Review of Tokyo Story

Tokyo Story (1953)
9/10
Genius in its simplicity
5 April 2009
Tokyo Story is not Tokyo's story. It is the story of ageing, old age and letting go. The director's genius is in how he uses the media of film to narrate life, without diluting or manipulating it. Life is depicted as is. The movie has a slow start and the first half an hour goes by without really making much of an impression. It shows daily life – chop wood, fetch water – an old couple visiting their children in big city. Everyone has busy lives, though of course, busy is how one chooses to be. Time goes where one wants it go.

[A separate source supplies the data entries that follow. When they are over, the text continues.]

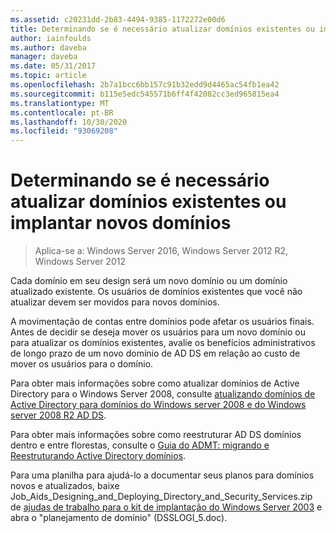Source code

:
 ```yaml
---
ms.assetid: c20231dd-2b83-4494-9385-1172272e00d6
title: Determinando se é necessário atualizar domínios existentes ou implantar novos domínios
author: iainfoulds
ms.author: daveba
manager: daveba
ms.date: 05/31/2017
ms.topic: article
ms.openlocfilehash: 2b7a1bcc6bb157c91b32edd9d4465ac54fb1ea42
ms.sourcegitcommit: b115e5edc545571b6ff4f42082cc3ed965815ea4
ms.translationtype: MT
ms.contentlocale: pt-BR
ms.lasthandoff: 10/30/2020
ms.locfileid: "93069208"
---
```

# <a name="determining-whether-to-upgrade-existing-domains-or-deploy-new-domains"></a>Determinando se é necessário atualizar domínios existentes ou implantar novos domínios

> Aplica-se a: Windows Server 2016, Windows Server 2012 R2, Windows Server 2012

Cada domínio em seu design será um novo domínio ou um domínio atualizado existente. Os usuários de domínios existentes que você não atualizar devem ser movidos para novos domínios.

A movimentação de contas entre domínios pode afetar os usuários finais. Antes de decidir se deseja mover os usuários para um novo domínio ou para atualizar os domínios existentes, avalie os benefícios administrativos de longo prazo de um novo domínio de AD DS em relação ao custo de mover os usuários para o domínio.

Para obter mais informações sobre como atualizar domínios de Active Directory para o Windows Server 2008, consulte [atualizando domínios de Active Directory para domínios do Windows server 2008 e do Windows server 2008 R2 AD DS](/previous-versions/windows/it-pro/windows-server-2008-r2-and-2008/cc731188(v=ws.10)).

Para obter mais informações sobre como reestruturar AD DS domínios dentro e entre florestas, consulte o [Guia do ADMT: migrando e Reestruturando Active Directory domínios](/previous-versions/windows/it-pro/windows-server-2008-r2-and-2008/cc974332(v=ws.10)).

Para uma planilha para ajudá-lo a documentar seus planos para domínios novos e atualizados, baixe Job_Aids_Designing_and_Deploying_Directory_and_Security_Services.zip de [ajudas de trabalho para o kit de implantação do Windows Server 2003](https://microsoft.com/download/details.aspx?id=9608) e abra o "planejamento de domínio" (DSSLOGI_5.doc).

At the surface, the grown-up children are concerned, but it remains at the surface. There's contrasting dialog where one person says "you can serve your parents only till the grave" and another says "children have their own needs". There's really no wrong or right. Its what is. For the mother, getting the chance to sleep in the bed of her long assumed-dead son was bigger than being shown around Tokyo city. Priorities are different and keep changing. Life has a unique way of tying different threads together. Sometime, they are left untied. There's comment on how clothes take centerstage instead of the lived/shared experience. Sense of consumption and objectifying life takes away from the deeper connection and being with the experience of living life. The daughter-in-law inherits the goodwill, while the daughter takes the goods. The movie reflects on the isolation and increasing loneliness of ageing. It ends with a sense of loss, stillness and depth – all signifying old age.